The study, led by the University of Leeds, also pointed to a 34 per cent drop in heart operations globally.
In cases where people got medical help, there was on average more than an hour’s delay in reaching hospital or having contact with paramedics.
Consultant cardiologist Dr Sonya Babu-Narayan, associate medical director at the BHF, said: “We need a comprehensive and specific plan to address the burden of cardiovascular care, including the backlog, and provide immediate and long-term solutions to our workforce shortage.
“Without this, we will continue to see heart attacks, lasting heart damage, or even premature deaths that could have been avoided.”
The BHF said 309,796 people at the end of March were on a waiting list for cardiac treatment in England and this figure had been growing for the previous 21 months.

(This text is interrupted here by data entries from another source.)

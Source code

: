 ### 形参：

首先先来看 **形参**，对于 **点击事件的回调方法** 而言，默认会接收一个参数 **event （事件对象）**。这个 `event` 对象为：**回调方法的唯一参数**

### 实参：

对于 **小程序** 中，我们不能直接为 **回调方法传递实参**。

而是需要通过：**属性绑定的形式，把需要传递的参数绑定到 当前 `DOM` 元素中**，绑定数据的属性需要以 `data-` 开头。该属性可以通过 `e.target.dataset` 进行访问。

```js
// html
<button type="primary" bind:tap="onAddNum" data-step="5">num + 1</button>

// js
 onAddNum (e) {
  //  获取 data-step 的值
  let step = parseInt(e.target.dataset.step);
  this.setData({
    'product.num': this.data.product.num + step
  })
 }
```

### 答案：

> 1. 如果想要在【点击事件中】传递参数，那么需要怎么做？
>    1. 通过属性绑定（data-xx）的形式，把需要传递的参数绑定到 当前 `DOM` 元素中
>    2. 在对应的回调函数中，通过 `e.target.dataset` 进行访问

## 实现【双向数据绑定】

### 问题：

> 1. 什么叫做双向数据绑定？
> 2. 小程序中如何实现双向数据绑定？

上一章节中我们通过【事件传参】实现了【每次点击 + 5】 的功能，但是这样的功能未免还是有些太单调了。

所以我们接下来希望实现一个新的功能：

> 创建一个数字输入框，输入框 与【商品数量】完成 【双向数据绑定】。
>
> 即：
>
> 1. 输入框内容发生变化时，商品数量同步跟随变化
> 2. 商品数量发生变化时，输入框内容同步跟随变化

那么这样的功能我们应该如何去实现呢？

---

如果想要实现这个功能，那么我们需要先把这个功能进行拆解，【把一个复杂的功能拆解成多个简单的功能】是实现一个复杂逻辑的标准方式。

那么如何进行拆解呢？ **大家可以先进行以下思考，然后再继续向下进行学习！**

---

The Leeds team analysed data from 189 research papers looking at Covid’s impact on cardiovascular services from 48 countries, covering two years from December 2019.
The findings showed a “substantial global decline” in hospital admissions, hospitals and clinics struggling to give the gold standard treatment, with some examples of drugs being used instead of interventional procedures such as fitting a stent into a blocked artery.
The results were an increased death rate among cardiovascular patients in hospitals in low to middle income countries, with more people dying at home from the disease in the UK.
The report, published in the European Heart Journal, stated: “Collateral cardiovascular damage from missed diagnoses and delayed treatments will continue to accrue unless mitigation strategies are speedily implemented.”
“The deferral of interventional procedures leaves many patients at high risk of adverse outcomes.”
Senior author Professor Chris Gale said: “The repercussions of Covid-19 will be with us for a long while yet.
“There is little doubt that there will continue to be deaths and illness that would not have otherwise occurred. Urgent action is needed to address the burden of cardiovascular disease left in the wake of the pandemic.”
The study found the number of people dying worldwide from any cause among patients in hospital after having had a major heart attack or heart failure was up by 17 per cent.